Sister Kiami
By Michael Kfoury
I keep a mermaid at home, well truth for trust she’s a blue-blotched fossil
impressed into my parent’s compromise bathroom tile. Her hair,
swimming like a jellyfish, disappears beneath the frothing waters of a passing storm
tangling up and holding back all the chop waves from her “Death-By Chagrin” pout she flashes as a port of call, remembering the false message “boys mature slower than girls”
that wrecked her far from the leveled grout line shores.
The next step, I guess, would be her revenge, it’s a good plot beat to revisit in silence's amnesty as no other fisherman’s trophy has such bold lines of character
to trace in the dapples of a full moon sink, but I must thank God
for my deodorant worn as bait, and for the door locks
so no midnight sailor can come in and see how I kneel to scrape the
lint-toothpaste barnacled on her thousand word face.

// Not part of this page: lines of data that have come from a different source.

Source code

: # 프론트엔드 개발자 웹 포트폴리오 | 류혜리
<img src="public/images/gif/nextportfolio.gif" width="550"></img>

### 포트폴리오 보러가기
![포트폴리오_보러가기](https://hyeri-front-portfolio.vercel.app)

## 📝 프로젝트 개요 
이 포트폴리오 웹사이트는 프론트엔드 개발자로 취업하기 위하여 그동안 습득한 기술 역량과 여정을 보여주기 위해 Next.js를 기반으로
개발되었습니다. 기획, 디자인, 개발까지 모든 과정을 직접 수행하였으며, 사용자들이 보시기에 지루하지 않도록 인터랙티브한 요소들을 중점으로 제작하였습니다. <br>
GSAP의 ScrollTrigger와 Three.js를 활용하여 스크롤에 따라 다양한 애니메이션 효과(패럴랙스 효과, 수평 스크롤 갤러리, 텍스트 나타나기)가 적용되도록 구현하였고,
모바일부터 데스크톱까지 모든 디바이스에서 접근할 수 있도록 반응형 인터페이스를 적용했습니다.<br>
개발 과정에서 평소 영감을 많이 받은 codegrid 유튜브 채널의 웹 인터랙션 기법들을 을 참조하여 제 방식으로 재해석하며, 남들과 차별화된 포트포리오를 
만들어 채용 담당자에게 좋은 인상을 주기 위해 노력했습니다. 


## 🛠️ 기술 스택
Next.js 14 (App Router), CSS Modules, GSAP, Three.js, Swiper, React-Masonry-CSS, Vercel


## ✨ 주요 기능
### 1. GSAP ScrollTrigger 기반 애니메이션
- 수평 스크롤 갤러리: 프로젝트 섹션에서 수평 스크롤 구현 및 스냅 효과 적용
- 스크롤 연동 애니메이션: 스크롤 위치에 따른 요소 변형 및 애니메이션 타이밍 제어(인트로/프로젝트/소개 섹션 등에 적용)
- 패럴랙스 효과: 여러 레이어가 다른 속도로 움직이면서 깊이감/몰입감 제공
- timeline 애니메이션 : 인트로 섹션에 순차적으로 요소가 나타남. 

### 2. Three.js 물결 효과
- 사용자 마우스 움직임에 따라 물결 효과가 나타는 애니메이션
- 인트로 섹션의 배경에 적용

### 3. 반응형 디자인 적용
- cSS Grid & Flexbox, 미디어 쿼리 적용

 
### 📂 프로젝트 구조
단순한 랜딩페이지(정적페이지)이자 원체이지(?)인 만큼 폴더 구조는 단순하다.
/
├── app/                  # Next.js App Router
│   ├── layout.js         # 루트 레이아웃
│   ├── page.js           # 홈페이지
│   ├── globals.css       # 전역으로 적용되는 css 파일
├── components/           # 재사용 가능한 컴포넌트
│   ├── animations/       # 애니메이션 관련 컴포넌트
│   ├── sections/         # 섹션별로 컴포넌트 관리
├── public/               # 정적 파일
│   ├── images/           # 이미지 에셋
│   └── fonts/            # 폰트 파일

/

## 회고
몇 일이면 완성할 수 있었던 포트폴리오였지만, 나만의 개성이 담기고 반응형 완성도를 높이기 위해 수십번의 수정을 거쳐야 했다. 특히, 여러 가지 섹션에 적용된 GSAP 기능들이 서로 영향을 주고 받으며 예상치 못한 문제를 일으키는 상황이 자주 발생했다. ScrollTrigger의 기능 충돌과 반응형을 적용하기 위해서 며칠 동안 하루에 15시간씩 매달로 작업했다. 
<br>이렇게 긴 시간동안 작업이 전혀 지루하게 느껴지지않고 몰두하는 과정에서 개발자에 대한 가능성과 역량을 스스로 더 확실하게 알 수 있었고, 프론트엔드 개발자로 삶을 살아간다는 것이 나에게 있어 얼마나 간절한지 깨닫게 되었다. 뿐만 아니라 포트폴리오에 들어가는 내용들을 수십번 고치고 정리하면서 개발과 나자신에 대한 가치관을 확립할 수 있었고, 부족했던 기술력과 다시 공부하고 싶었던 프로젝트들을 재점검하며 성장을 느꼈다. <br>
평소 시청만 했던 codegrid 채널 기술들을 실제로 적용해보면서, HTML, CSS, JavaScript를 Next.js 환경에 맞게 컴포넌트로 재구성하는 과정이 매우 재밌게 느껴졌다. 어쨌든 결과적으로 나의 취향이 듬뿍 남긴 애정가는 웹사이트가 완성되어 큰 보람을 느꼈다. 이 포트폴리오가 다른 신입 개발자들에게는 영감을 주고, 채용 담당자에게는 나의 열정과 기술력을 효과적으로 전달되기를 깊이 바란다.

Michael Kfoury is a graduate of Suffolk University whose poems have appeared in Ink In Thirds, Steam Ticket Review, and Westchester Review. An old soul Michael loves classic rock, classic literature, and classic films. Often, his attention is divided between being engrossed with the night’s Humphrey Bogart screening and revising his writing. Finally, as a New Deal Nerd, Michael chronically studies the socio-economic and environmental reforms of 1930s America.